After you print your sticker sheet (but before cutting it), apply a laminating sheet to the top. To do this neatly, I recommend peeling just a little bit of the laminate backing off, stick it to your work surface (a self-healing mat is great for this), then center your sticker sheet face-up underneath the rest of the laminate (that still has the backing attached). Once centered, lift the laminate sheet and slowly peel the backing away while you smooth the laminate down over the sticker sheet with your extra-large scraper. Go slowly to avoid bubbles, scraping any bubbles towards the edges as you go.
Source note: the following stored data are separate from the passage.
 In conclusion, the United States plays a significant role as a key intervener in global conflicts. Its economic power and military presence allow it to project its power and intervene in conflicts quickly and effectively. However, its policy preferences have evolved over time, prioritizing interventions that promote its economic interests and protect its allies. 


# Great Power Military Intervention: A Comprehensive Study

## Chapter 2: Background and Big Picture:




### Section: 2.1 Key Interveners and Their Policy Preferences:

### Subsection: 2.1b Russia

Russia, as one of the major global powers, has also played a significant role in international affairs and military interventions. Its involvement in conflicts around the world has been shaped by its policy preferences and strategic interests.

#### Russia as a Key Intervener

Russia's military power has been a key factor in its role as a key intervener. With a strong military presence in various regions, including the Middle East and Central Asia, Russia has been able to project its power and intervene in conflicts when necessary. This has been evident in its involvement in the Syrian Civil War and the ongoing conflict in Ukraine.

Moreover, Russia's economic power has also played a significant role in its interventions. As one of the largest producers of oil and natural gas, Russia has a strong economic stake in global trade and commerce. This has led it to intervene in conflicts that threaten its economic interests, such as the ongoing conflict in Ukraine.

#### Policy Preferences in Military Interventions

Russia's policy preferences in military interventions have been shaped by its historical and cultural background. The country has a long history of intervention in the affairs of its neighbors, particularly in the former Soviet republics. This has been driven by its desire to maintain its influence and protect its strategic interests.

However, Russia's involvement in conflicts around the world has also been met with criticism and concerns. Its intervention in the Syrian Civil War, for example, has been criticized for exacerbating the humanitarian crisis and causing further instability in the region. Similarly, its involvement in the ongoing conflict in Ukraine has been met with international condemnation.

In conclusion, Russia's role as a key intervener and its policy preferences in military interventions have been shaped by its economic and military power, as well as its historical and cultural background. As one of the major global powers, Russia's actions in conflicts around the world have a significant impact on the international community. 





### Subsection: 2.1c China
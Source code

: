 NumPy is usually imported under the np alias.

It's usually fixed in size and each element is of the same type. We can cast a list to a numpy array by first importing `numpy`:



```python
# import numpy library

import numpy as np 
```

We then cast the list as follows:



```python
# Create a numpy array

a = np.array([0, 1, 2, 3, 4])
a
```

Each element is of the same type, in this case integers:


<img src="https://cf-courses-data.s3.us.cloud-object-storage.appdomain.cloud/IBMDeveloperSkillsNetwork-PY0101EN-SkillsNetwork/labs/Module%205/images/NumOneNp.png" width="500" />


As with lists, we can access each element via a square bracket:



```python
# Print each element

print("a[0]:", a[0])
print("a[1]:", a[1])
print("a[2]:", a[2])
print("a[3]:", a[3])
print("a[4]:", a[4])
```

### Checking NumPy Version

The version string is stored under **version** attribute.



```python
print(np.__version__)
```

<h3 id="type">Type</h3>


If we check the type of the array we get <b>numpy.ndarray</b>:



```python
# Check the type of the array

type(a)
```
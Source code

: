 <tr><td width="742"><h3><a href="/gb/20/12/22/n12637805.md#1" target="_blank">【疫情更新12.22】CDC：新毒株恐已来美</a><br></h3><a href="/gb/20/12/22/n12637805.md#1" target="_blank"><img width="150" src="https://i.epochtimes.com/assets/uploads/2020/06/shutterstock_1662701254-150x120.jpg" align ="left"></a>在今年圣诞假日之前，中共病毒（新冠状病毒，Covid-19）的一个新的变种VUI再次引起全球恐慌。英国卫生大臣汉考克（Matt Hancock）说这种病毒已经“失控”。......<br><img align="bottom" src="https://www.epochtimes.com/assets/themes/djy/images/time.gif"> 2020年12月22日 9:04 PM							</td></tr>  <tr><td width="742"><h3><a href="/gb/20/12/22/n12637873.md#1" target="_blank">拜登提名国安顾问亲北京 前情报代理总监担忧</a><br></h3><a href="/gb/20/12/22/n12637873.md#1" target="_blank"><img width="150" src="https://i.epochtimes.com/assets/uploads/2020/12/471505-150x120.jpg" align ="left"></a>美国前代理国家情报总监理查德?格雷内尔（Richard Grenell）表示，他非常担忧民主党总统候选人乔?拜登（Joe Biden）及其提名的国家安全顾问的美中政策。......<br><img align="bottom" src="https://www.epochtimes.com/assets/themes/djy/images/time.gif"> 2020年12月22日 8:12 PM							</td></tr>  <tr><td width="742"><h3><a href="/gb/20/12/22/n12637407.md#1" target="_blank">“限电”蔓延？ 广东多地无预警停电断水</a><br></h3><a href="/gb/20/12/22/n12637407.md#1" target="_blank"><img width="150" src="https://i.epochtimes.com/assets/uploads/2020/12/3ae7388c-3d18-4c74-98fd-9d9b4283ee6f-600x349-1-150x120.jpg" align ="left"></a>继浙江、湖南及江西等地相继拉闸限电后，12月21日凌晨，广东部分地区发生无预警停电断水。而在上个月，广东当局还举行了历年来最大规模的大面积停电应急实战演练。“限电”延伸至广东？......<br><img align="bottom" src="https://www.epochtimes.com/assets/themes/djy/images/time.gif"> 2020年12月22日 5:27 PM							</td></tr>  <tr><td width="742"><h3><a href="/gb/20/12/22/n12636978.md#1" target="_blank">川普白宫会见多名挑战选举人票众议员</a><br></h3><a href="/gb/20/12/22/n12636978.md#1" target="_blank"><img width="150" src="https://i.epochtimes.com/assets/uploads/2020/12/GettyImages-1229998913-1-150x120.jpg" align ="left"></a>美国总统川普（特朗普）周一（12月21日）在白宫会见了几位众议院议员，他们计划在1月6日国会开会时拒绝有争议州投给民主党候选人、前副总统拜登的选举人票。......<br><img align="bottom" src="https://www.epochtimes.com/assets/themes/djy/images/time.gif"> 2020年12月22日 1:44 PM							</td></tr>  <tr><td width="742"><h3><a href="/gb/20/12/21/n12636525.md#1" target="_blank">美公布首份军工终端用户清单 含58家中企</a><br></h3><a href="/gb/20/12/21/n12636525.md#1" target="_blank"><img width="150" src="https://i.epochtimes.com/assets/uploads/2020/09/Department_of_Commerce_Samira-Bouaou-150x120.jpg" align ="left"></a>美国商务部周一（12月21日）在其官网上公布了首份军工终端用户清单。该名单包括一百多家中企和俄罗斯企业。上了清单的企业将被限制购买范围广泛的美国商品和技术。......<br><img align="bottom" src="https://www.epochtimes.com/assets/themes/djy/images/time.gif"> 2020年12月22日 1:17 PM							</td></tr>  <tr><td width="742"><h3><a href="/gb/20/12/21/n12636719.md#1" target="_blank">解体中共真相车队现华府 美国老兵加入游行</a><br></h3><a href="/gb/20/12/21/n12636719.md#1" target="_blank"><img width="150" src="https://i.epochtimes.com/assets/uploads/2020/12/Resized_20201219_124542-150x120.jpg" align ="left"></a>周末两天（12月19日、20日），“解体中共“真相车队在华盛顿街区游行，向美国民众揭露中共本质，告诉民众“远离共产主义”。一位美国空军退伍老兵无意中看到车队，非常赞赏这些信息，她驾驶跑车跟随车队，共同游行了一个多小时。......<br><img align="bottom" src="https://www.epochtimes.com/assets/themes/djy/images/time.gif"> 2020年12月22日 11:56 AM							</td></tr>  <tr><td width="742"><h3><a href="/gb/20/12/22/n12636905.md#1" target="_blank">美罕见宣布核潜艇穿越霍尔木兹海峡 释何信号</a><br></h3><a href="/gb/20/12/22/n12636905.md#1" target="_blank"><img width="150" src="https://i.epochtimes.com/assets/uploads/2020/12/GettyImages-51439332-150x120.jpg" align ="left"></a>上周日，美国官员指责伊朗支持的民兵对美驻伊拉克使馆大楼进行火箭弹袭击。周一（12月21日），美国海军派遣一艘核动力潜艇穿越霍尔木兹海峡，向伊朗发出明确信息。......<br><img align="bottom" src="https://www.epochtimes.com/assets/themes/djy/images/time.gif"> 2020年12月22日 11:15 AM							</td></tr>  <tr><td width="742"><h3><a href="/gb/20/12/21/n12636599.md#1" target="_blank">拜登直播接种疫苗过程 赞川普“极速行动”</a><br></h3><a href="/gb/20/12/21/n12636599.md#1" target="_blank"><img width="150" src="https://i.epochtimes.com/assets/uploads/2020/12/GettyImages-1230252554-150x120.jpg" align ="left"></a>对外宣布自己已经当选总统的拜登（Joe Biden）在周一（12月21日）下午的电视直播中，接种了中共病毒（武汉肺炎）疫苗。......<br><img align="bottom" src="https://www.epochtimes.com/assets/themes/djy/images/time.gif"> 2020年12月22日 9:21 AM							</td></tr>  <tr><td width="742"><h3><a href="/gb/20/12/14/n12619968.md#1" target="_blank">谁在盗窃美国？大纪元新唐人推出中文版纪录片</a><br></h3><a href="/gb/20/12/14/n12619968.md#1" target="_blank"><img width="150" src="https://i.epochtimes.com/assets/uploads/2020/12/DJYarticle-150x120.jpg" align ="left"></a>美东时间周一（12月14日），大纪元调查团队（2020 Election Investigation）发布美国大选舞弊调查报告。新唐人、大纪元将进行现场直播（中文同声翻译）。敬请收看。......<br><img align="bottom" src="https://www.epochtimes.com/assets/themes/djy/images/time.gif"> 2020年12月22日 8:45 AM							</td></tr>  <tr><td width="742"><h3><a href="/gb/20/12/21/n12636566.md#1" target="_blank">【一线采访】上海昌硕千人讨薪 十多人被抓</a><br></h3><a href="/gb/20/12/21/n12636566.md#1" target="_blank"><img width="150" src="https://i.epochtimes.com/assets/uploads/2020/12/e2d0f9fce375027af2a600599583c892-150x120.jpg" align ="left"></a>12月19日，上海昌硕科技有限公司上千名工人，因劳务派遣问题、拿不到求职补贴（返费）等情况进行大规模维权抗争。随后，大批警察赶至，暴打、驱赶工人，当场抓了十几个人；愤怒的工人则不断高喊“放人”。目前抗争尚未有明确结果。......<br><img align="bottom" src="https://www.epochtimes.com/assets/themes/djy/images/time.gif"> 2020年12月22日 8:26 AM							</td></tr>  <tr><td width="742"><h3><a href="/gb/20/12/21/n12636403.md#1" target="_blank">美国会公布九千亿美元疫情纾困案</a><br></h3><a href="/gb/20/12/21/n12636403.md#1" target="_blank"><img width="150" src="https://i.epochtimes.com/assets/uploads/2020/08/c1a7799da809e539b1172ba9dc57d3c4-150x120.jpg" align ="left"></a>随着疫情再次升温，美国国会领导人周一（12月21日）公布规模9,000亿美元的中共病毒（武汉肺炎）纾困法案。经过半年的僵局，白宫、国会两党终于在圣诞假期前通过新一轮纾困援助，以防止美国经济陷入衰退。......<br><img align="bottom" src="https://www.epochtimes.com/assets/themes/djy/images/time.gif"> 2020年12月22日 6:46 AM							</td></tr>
Load your laminated sticker sheet onto a cutting mat and load the mat into your Cricut. You may have to experiment a little with the best cut settings, but I would suggest still using the Printable Sticker Paper setting for a “kiss-cut” (that doesn’t go through the backing sheet). You can easily adjust the pressure if needed from “default” to “more”, or open the materials settings for more options.
Depending on what type of laminating sheet you use, your Cricut may have a hard time reading the registration marks on the page. To work around this, you can try turning the lights off in the room you’re working in, taping over the registration marks with a matte tape (as long as you can still see the marks through it), or drawing over them carefully with a Sharpie. You can also cut your laminating sheet smaller before applying it to your sticker sheet so it doesn’t cover the registration marks at all.
*I just barely had a thought…I wonder if you could use transparent vinyl instead of a laminating sheet…because that would be even more cost-effective. I haven’t personally tested it, but leave me a comment if you try it and have good results!
How to Make Packaging Stickers With Cricut
I hope you found this tutorial helpful! There are so many ways to customize your business packaging with Cricut, and these Print Then Cut stickers are fun and easy. And…now I’m off to make more, because my son may or may not have just pulled a bunch of stickers off my boxes to put on his shirt instead…apparently they’re toddler-approved too!
Let me know if you have any questions! I can’t wait to see all the fun stickers you make!